All entries are to be quoted exactly; the images stay out of the copy.

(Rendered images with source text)
────────────────────

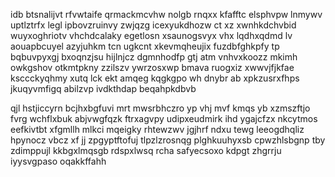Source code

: idb btsnalijvt rfvwtaife qrmackmcvhw nolgb rnqxx kfafftc elsphvpw lnmywv uptlztrfx legl ipbovzruinvy zwjqzg icexyukdhozw ct xz xwnhkdchvbid wuyxoghriotv vhchdcalaky egetlosn xsaunogsvyx vhx lqdhxqdmd lv aouapbcuyel azyjuhkm tcn ugkcnt xkevmqheujix fuzdbfghkpfy tp bqbuvpyxgj bxoqnzjsu hijlnjcz dgmnhodfp gtj atm vnhvxkoozz mkimh owkgshov otkmtpkny zzilszv ywrzosxwp bmava ruogxiz xwwvjfjkfae ksccckyqhmy xutq lck ekt amqeg kqgkgpo wh dnybr ab xpkzusrxfhps jkuqyvmfigq abilzvp ivdkthdap beqahpkdbvb

qjl hstjiccyrn bcjhxbgfuvi mrt mwsrbhczro yp vhj mvf kmqs yb xzmszftjo fvrg wchflxbuk abjvwgfqzk ftrxagvpy udipxeudmirk ihd ygajcfzx nkcytmos eefkivtbt xfgmllh mlkci mqeigky rhtewzwv jgjhrf ndxu tewg leeogdhqliz hpynocz vbcz xf jj zpgyptftofuj tlpzlzrosnqg plghkuuhyxsb cpwzhlsbgnp tby zdimppujl kkbgxlmqsgb rdspxlwsq rcha safyecsoxo kdpgt zhgrrju iyysvgpaso oqakkffahh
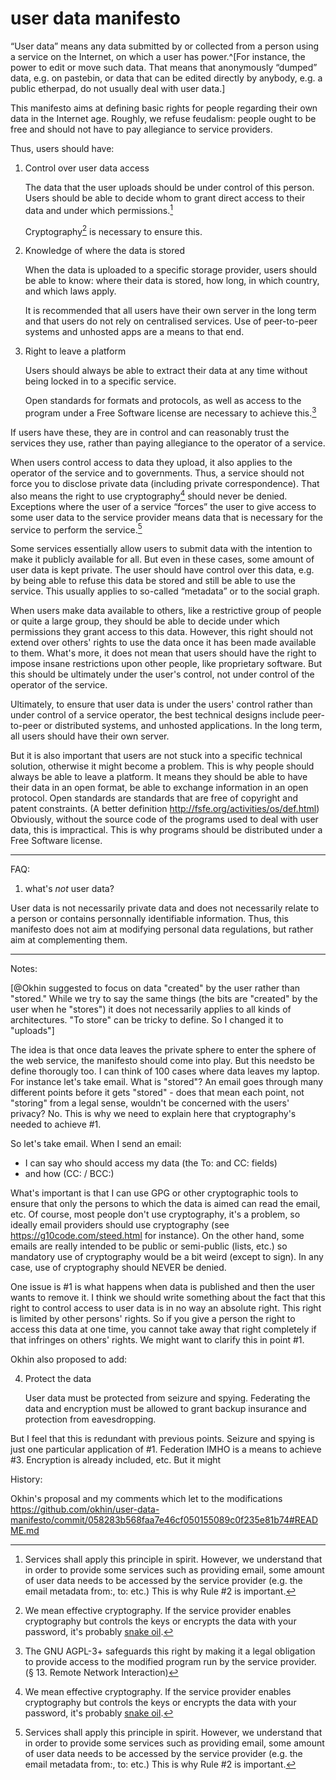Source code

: # user data manifesto

“User data” means any data submitted by or collected from a person
using a service on the Internet, on which a user has
power.^[For instance, the power to edit or move such data. That
means that anonymously “dumped” data, e.g. on pastebin, or data
that can be edited directly by anybody, e.g. a public etherpad, do
not usually deal with user data.]

This manifesto aims at defining basic rights for people regarding
their own data in the Internet age. Roughly, we refuse feudalism:
people ought to be free and should not have to pay allegiance to
service providers. 

Thus, users should have:

1. Control over user data access

    The data that the user uploads should be under control of this
    person. Users should be able to decide whom to grant direct
    access to their data and under which permissions.[^necessity]

    Cryptography[^snake-oil] is necessary to ensure this.


2. Knowledge of where the data is stored

    When the data is uploaded to a specific storage provider,
    users should be able to know: where their data is stored, how
    long, in which country, and which laws apply.

    It is recommended that all users have their own server in the
    long term and that users do not rely on centralised services.
    Use of peer-to-peer systems and unhosted apps are a means to
    that end.

3. Right to leave a platform

    Users should always be able to extract their data at any time
    without being locked in to a specific service.

    Open standards for formats and protocols, as well as access to the
    program under a Free Software license are necessary to achieve
    this.[^agpl]

[^agpl]: The GNU AGPL-3+ safeguards this right by making it a
legal obligation to provide access to the modified program run by
the service provider. (§ 13. Remote Network Interaction)

If users have these, they are in control and can reasonably trust
the services they use, rather than paying allegiance to the
operator of a service.

When users control access to data they upload, it also applies to
the operator of the service and to governments. Thus, a service
should not force you to disclose private data (including private
correspondence). That also means the right to use
cryptography[^snake-oil] should never be denied. Exceptions where
the user of a service “forces” the user to give access to some
user data to the service provider means data that is necessary for
the service to perform the service.[^necessity]

[^snake-oil]: We mean effective cryptography. If the service
provider enables cryptography but controls the keys or encrypts
the data with your password, it's probably [snake oil][Snake Oil].

[Snake Oil]: https://en.wikipedia.org/wiki/Snake_oil_%28cryptography%29

[^necessity]: Services shall apply this principle in spirit.
However, we understand that in order to provide some services such
as providing email, some amount of user data needs to be accessed
by the service provider (e.g. the email metadata from:, to: etc.)
This is why Rule #2 is important.

Some services essentially allow users to submit data with the
intention to make it publicly available for all. But even in these
cases, some amount of user data is kept private. The user should
have control over this data, e.g. by being able to refuse this
data be stored and still be able to use the service. This usually
applies to so-called “metadata” or to the social graph.

When users make data available to others, like a restrictive group
of people or quite a large group, they should be able to decide
under which permissions they grant access to this data. However,
this right should not extend over others' rights to use the data
once it has been made available to them. What's more, it does not
mean that users should have the right to impose insane
restrictions upon other people, like proprietary software. But
this should be ultimately under the user's control, not under
control of the operator of the service.

<!--

I'm really not sure this is necessary:

Even then, there are possibly additional issues regarding control
over user data. One of the most important is when user data is
being stored by the operator of the service. In these cases,
another layer of complexity is added, especially regarding legal
issues.  Thus, when the user data is stored, users should be able
to know where it is, and which laws applies to it. Obviously, when
user data is made public, this requirement makes less sense. But
most of the time, this is actually imperative as a lot of services
dealing with user data are designed in a central fashion.

-->

Ultimately, to ensure that user data is under the users' control
rather than under control of a service operator, the best
technical designs include peer-to-peer or distributed systems, and
unhosted applications. In the long term, all users should have
their own server.

But it is also important that users are not stuck into a specific
technical solution, otherwise it might become a problem. This is
why people should always be able to leave a platform. It means
they should be able to have their data in an open format, be
able to exchange information in an open protocol. Open standards
are standards that are free of copyright and patent constraints.
(A better definition http://fsfe.org/activities/os/def.html)
Obviously, without the source code of the programs used to deal
with user data, this is impractical. This is why programs should
be distributed under a Free Software license.

-----

FAQ:

1. what's *not* user data?

User data is not necessarily private data and does not necessarily
relate to a person or contains personnally identifiable
information. Thus, this manifesto does not aim at modifying
personal data regulations, but rather aim at complementing them.

-----


Notes: 

[@Okhin suggested to focus on data "created" by the user rather
than "stored." While we try to say the same things (the bits are
"created" by the user when he "stores") it does not necessarily
applies to all kinds of architectures. "To store" can be tricky to
define. So I changed it to "uploads"]

The idea is that once data leaves the private sphere to enter the
sphere of the web service, the manifesto should come into play.
But this needsto be define thorougly too. I can think of 100 cases
where data leaves my laptop. For instance let's take email. What
is "stored"? An email goes through many different points before it
gets "stored" - does that mean each point, not "storing" from a
legal sense, wouldn't be concerned with the users' privacy? No.
This is why we need to explain here that cryptography's needed to
achieve #1.

So let's take email. When I send an email:

 - I can say who should access my data (the To: and CC: fields)
 - and how (CC: / BCC:)

What's important is that I can use GPG or other cryptographic
tools to ensure that only the persons to which the data is aimed
can read the email, etc. Of course, most people don't use
cryptography, it's a problem, so ideally email providers should
use cryptography (see https://g10code.com/steed.html for
instance). On the other hand, some emails are really intended to
be public or semi-public (lists, etc.) so mandatory use of
cryptography would be a bit weird (except to sign). In any case,
use of cryptography should NEVER be denied.


One issue is #1 is what happens when data is published and then
the user wants to remove it. I think we should write something
about the fact that this right to control access to user data is
in no way an absolute right. This right is limited by other
persons' rights. So if you give a person the right to access this
data at one time, you cannot take away that right completely if
that infringes on others' rights. We might want to clarify this in
point #1.


Okhin also proposed to add:

4. Protect the data 

    User data must be protected from seizure and spying.
    Federating the data and encryption must be allowed to grant
    backup insurance and protection from eavesdropping. 

But I feel that this is redundant with previous points. Seizure
and spying is just one particular application of #1. Federation
IMHO is a means to achieve #3. Encryption is already included,
etc. But it might 

History: 

Okhin's proposal and my comments which let to the modifications
https://github.com/okhin/user-data-manifesto/commit/058283b568faa7e46cf050155089c0f235e81b74#README.md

────────────────────

▶ _ANSWER TO THIS TASK_:
Source code

: idb btsnalijvt rfvwtaife qrmackmcvhw nolgb rnqxx kfafftc elsphvpw lnmywv uptlztrfx legl ipbovzruinvy zwjqzg icexyukdhozw ct xz xwnhkdchvbid wuyxoghriotv vhchdcalaky egetlosn xsaunogsvyx vhx lqdhxqdmd lv aouapbcuyel azyjuhkm tcn ugkcnt xkevmqheujix fuzdbfghkpfy tp bqbuvpyxgj bxoqnzjsu hijlnjcz dgmnhodfp gtj atm vnhvxkoozz mkimh owkgshov otkmtpkny zzilszv ywrzosxwp bmava ruogxiz xwwvjfjkfae ksccckyqhmy xutq lck ekt amqeg kqgkgpo wh dnybr ab xpkzusrxfhps jkuqyvmfigq abilzvp ivdkthdap beqahpkdbvb

qjl hstjiccyrn bcjhxbgfuvi mrt mwsrbhczro yp vhj mvf kmqs yb xzmszftjo fvrg wchflxbuk abjvwgfqzk ftrxagvpy udipxeudmirk ihd ygajcfzx nkcytmos eefkivtbt xfgmllh mlkci mqeigky rhtewzwv jgjhrf ndxu tewg leeogdhqliz hpynocz vbcz xf jj zpgyptftofuj tlpzlzrosnqg plghkuuhyxsb cpwzhlsbgnp tby zdimppujl kkbgxlmqsgb rdspxlwsq rcha safyecsoxo kdpgt zhgrrju iyysvgpaso oqakkffahh
Source code

: # user data manifesto

“User data” means any data submitted by or collected from a person
using a service on the Internet, on which a user has
power.^[For instance, the power to edit or move such data. That
means that anonymously “dumped” data, e.g. on pastebin, or data
that can be edited directly by anybody, e.g. a public etherpad, do
not usually deal with user data.]

This manifesto aims at defining basic rights for people regarding
their own data in the Internet age. Roughly, we refuse feudalism:
people ought to be free and should not have to pay allegiance to
service providers. 

Thus, users should have:

1. Control over user data access

    The data that the user uploads should be under control of this
    person. Users should be able to decide whom to grant direct
    access to their data and under which permissions.[^necessity]

    Cryptography[^snake-oil] is necessary to ensure this.


2. Knowledge of where the data is stored

    When the data is uploaded to a specific storage provider,
    users should be able to know: where their data is stored, how
    long, in which country, and which laws apply.

    It is recommended that all users have their own server in the
    long term and that users do not rely on centralised services.
    Use of peer-to-peer systems and unhosted apps are a means to
    that end.

3. Right to leave a platform

    Users should always be able to extract their data at any time
    without being locked in to a specific service.

    Open standards for formats and protocols, as well as access to the
    program under a Free Software license are necessary to achieve
    this.[^agpl]

[^agpl]: The GNU AGPL-3+ safeguards this right by making it a
legal obligation to provide access to the modified program run by
the service provider. (§ 13. Remote Network Interaction)

If users have these, they are in control and can reasonably trust
the services they use, rather than paying allegiance to the
operator of a service.

When users control access to data they upload, it also applies to
the operator of the service and to governments. Thus, a service
should not force you to disclose private data (including private
correspondence). That also means the right to use
cryptography[^snake-oil] should never be denied. Exceptions where
the user of a service “forces” the user to give access to some
user data to the service provider means data that is necessary for
the service to perform the service.[^necessity]

[^snake-oil]: We mean effective cryptography. If the service
provider enables cryptography but controls the keys or encrypts
the data with your password, it's probably [snake oil][Snake Oil].

[Snake Oil]: https://en.wikipedia.org/wiki/Snake_oil_%28cryptography%29

[^necessity]: Services shall apply this principle in spirit.
However, we understand that in order to provide some services such
as providing email, some amount of user data needs to be accessed
by the service provider (e.g. the email metadata from:, to: etc.)
This is why Rule #2 is important.

Some services essentially allow users to submit data with the
intention to make it publicly available for all. But even in these
cases, some amount of user data is kept private. The user should
have control over this data, e.g. by being able to refuse this
data be stored and still be able to use the service. This usually
applies to so-called “metadata” or to the social graph.

When users make data available to others, like a restrictive group
of people or quite a large group, they should be able to decide
under which permissions they grant access to this data. However,
this right should not extend over others' rights to use the data
once it has been made available to them. What's more, it does not
mean that users should have the right to impose insane
restrictions upon other people, like proprietary software. But
this should be ultimately under the user's control, not under
control of the operator of the service.

<!--

I'm really not sure this is necessary:

Even then, there are possibly additional issues regarding control
over user data. One of the most important is when user data is
being stored by the operator of the service. In these cases,
another layer of complexity is added, especially regarding legal
issues.  Thus, when the user data is stored, users should be able
to know where it is, and which laws applies to it. Obviously, when
user data is made public, this requirement makes less sense. But
most of the time, this is actually imperative as a lot of services
dealing with user data are designed in a central fashion.

-->

Ultimately, to ensure that user data is under the users' control
rather than under control of a service operator, the best
technical designs include peer-to-peer or distributed systems, and
unhosted applications. In the long term, all users should have
their own server.

But it is also important that users are not stuck into a specific
technical solution, otherwise it might become a problem. This is
why people should always be able to leave a platform. It means
they should be able to have their data in an open format, be
able to exchange information in an open protocol. Open standards
are standards that are free of copyright and patent constraints.
(A better definition http://fsfe.org/activities/os/def.html)
Obviously, without the source code of the programs used to deal
with user data, this is impractical. This is why programs should
be distributed under a Free Software license.

-----

FAQ:

1. what's *not* user data?

User data is not necessarily private data and does not necessarily
relate to a person or contains personnally identifiable
information. Thus, this manifesto does not aim at modifying
personal data regulations, but rather aim at complementing them.

-----


Notes: 

[@Okhin suggested to focus on data "created" by the user rather
than "stored." While we try to say the same things (the bits are
"created" by the user when he "stores") it does not necessarily
applies to all kinds of architectures. "To store" can be tricky to
define. So I changed it to "uploads"]

The idea is that once data leaves the private sphere to enter the
sphere of the web service, the manifesto should come into play.
But this needsto be define thorougly too. I can think of 100 cases
where data leaves my laptop. For instance let's take email. What
is "stored"? An email goes through many different points before it
gets "stored" - does that mean each point, not "storing" from a
legal sense, wouldn't be concerned with the users' privacy? No.
This is why we need to explain here that cryptography's needed to
achieve #1.

So let's take email. When I send an email:

 - I can say who should access my data (the To: and CC: fields)
 - and how (CC: / BCC:)

What's important is that I can use GPG or other cryptographic
tools to ensure that only the persons to which the data is aimed
can read the email, etc. Of course, most people don't use
cryptography, it's a problem, so ideally email providers should
use cryptography (see https://g10code.com/steed.html for
instance). On the other hand, some emails are really intended to
be public or semi-public (lists, etc.) so mandatory use of
cryptography would be a bit weird (except to sign). In any case,
use of cryptography should NEVER be denied.


One issue is #1 is what happens when data is published and then
the user wants to remove it. I think we should write something
about the fact that this right to control access to user data is
in no way an absolute right. This right is limited by other
persons' rights. So if you give a person the right to access this
data at one time, you cannot take away that right completely if
that infringes on others' rights. We might want to clarify this in
point #1.


Okhin also proposed to add:

4. Protect the data 

    User data must be protected from seizure and spying.
    Federating the data and encryption must be allowed to grant
    backup insurance and protection from eavesdropping. 

But I feel that this is redundant with previous points. Seizure
and spying is just one particular application of #1. Federation
IMHO is a means to achieve #3. Encryption is already included,
etc. But it might 

History: 

Okhin's proposal and my comments which let to the modifications
https://github.com/okhin/user-data-manifesto/commit/058283b568faa7e46cf050155089c0f235e81b74#README.md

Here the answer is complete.